» **Task inputs**

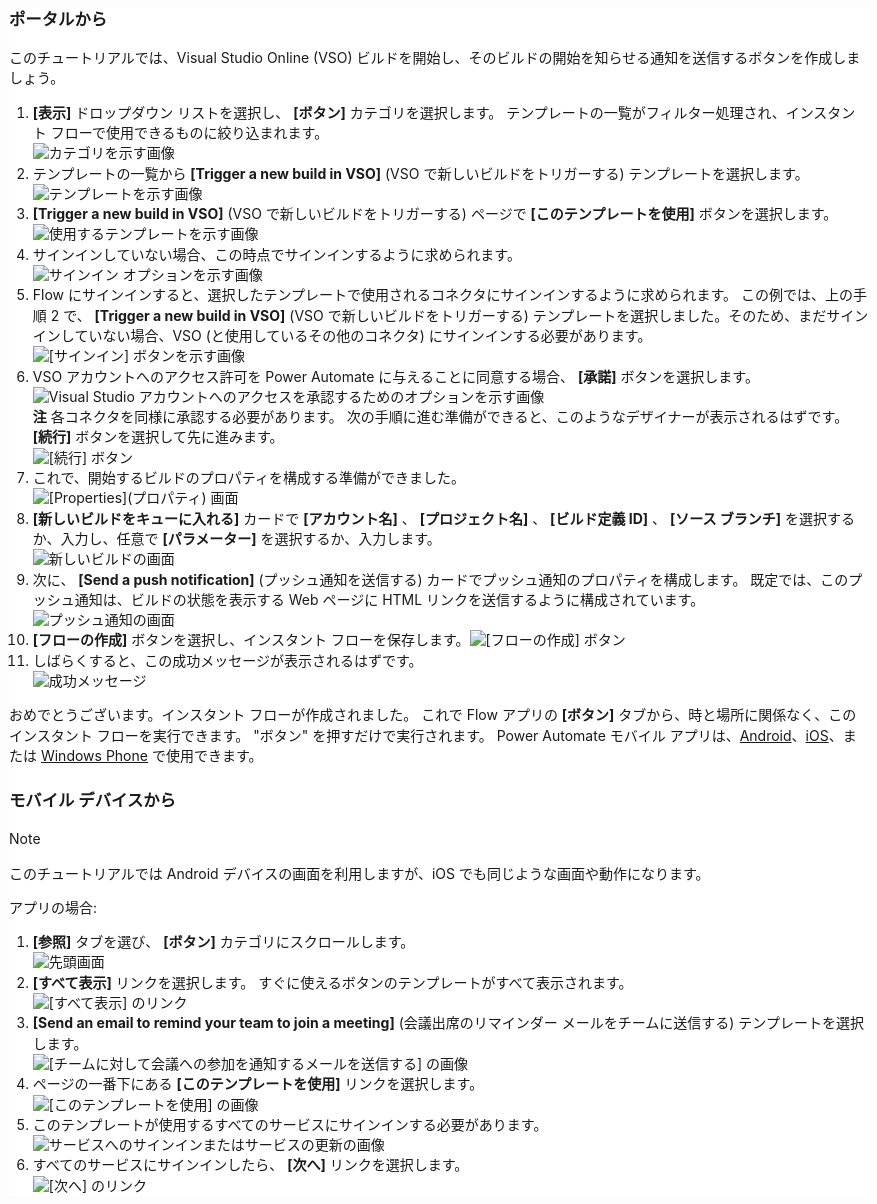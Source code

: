 ### <a name="from-the-portal"></a>ポータルから
このチュートリアルでは、Visual Studio Online (VSO) ビルドを開始し、そのビルドの開始を知らせる通知を送信するボタンを作成しましょう。  

1. **[表示]** ドロップダウン リストを選択し、 **[ボタン]** カテゴリを選択します。 テンプレートの一覧がフィルター処理され、インスタント フローで使用できるものに絞り込まれます。  
   ![カテゴリを示す画像](./media/introduction-to-button-flows/create-button-1.png)   
2. テンプレートの一覧から **[Trigger a new build in VSO]** (VSO で新しいビルドをトリガーする) テンプレートを選択します。  
   ![テンプレートを示す画像 ](./media/introduction-to-button-flows/create-button-2.png)  
3. **[Trigger a new build in VSO]** (VSO で新しいビルドをトリガーする) ページで **[このテンプレートを使用]** ボタンを選択します。   
   ![使用するテンプレートを示す画像](./media/introduction-to-button-flows/create-button-3.png)  
4. サインインしていない場合、この時点でサインインするように求められます。  
   ![サインイン オプションを示す画像](./media/introduction-to-button-flows/create-button-4.png)  
5. Flow にサインインすると、選択したテンプレートで使用されるコネクタにサインインするように求められます。 この例では、上の手順 2 で、 **[Trigger a new build in VSO]** (VSO で新しいビルドをトリガーする) テンプレートを選択しました。そのため、まだサインインしていない場合、VSO (と使用しているその他のコネクタ) にサインインする必要があります。  
   ![[サインイン] ボタンを示す画像](./media/introduction-to-button-flows/create-button-pre-req-1.png)    
6. VSO アカウントへのアクセス許可を Power Automate に与えることに同意する場合、 **[承諾]** ボタンを選択します。  
   ![Visual Studio アカウントへのアクセスを承認するためのオプションを示す画像](./media/introduction-to-button-flows/create-button-5.png)   
   **注** 各コネクタを同様に承認する必要があります。 次の手順に進む準備ができると、このようなデザイナーが表示されるはずです。 **[続行]** ボタンを選択して先に進みます。  
   ![[続行] ボタン](./media/introduction-to-button-flows/create-button-6.png)   
7. これで、開始するビルドのプロパティを構成する準備ができました。    
   ![[Properties]\(プロパティ\) 画面](./media/introduction-to-button-flows/create-button-7.png)  
8. **[新しいビルドをキューに入れる]** カードで **[アカウント名]** 、 **[プロジェクト名]** 、 **[ビルド定義 ID]** 、 **[ソース ブランチ]** を選択するか、入力し、任意で **[パラメーター]** を選択するか、入力します。    
   ![新しいビルドの画面](./media/introduction-to-button-flows/create-button-8.png)  
9. 次に、 **[Send a push notification]** (プッシュ通知を送信する) カードでプッシュ通知のプロパティを構成します。 既定では、このプッシュ通知は、ビルドの状態を表示する Web ページに HTML リンクを送信するように構成されています。  
   ![プッシュ通知の画面](./media/introduction-to-button-flows/create-button-9.png)  
10. **[フローの作成]** ボタンを選択し、インスタント フローを保存します。![[フローの作成] ボタン](./media/introduction-to-button-flows/create-button-10.png)  
11. しばらくすると、この成功メッセージが表示されるはずです。  
    ![成功メッセージ](./media/introduction-to-button-flows/create-button-11.png)  

おめでとうございます。インスタント フローが作成されました。 これで Flow アプリの **[ボタン]** タブから、時と場所に関係なく、このインスタント フローを実行できます。 "ボタン" を押すだけで実行されます。 Power Automate モバイル アプリは、[Android](https://aka.ms/flowmobiledocsandroid)、[iOS](https://aka.ms/flowmobiledocsios)、または [Windows Phone](https://aka.ms/flowmobilewindows) で使用できます。

### <a name="from-your-mobile-device"></a>モバイル デバイスから

>[!NOTE]
>このチュートリアルでは Android デバイスの画面を利用しますが、iOS でも同じような画面や動作になります。

アプリの場合:

1. **[参照]** タブを選び、 **[ボタン]** カテゴリにスクロールします。  
   ![先頭画面](./media/introduction-to-button-flows/create-button-from-mobile-1.png)  
2. **[すべて表示]** リンクを選択します。 すぐに使えるボタンのテンプレートがすべて表示されます。     
   ![[すべて表示] のリンク](./media/introduction-to-button-flows/create-button-from-mobile-2.png)  
3. **[Send an email to remind your team to join a meeting]** (会議出席のリマインダー メールをチームに送信する) テンプレートを選択します。    
   ![[チームに対して会議への参加を通知するメールを送信する] の画像](./media/introduction-to-button-flows/create-button-from-mobile-3.png)  
4. ページの一番下にある **[このテンプレートを使用]** リンクを選択します。    
   ![[このテンプレートを使用] の画像](./media/introduction-to-button-flows/create-button-from-mobile-4.png)  
5. このテンプレートが使用するすべてのサービスにサインインする必要があります。    
   ![サービスへのサインインまたはサービスの更新の画像](./media/introduction-to-button-flows/create-button-from-mobile-5.png)  
6. すべてのサービスにサインインしたら、 **[次へ]** リンクを選択します。      
   ![[次へ] のリンク](./media/introduction-to-button-flows/create-button-from-mobile-6.png)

» **Required work**
From the entries above, restate word for word the lines from the line containing "4. ページの一番下にある **[このテンプレートを使用]**" to the line containing "6. すべてのサービスにサインインしたら、 **[次へ]**", both ends included, and nothing more.

» **Problem solution**
4. ページの一番下にある **[このテンプレートを使用]** リンクを選択します。    
   ![[このテンプレートを使用] の画像](./media/introduction-to-button-flows/create-button-from-mobile-4.png)  
5. このテンプレートが使用するすべてのサービスにサインインする必要があります。    
   ![サービスへのサインインまたはサービスの更新の画像](./media/introduction-to-button-flows/create-button-from-mobile-5.png)  
6. すべてのサービスにサインインしたら、 **[次へ]** リンクを選択します。      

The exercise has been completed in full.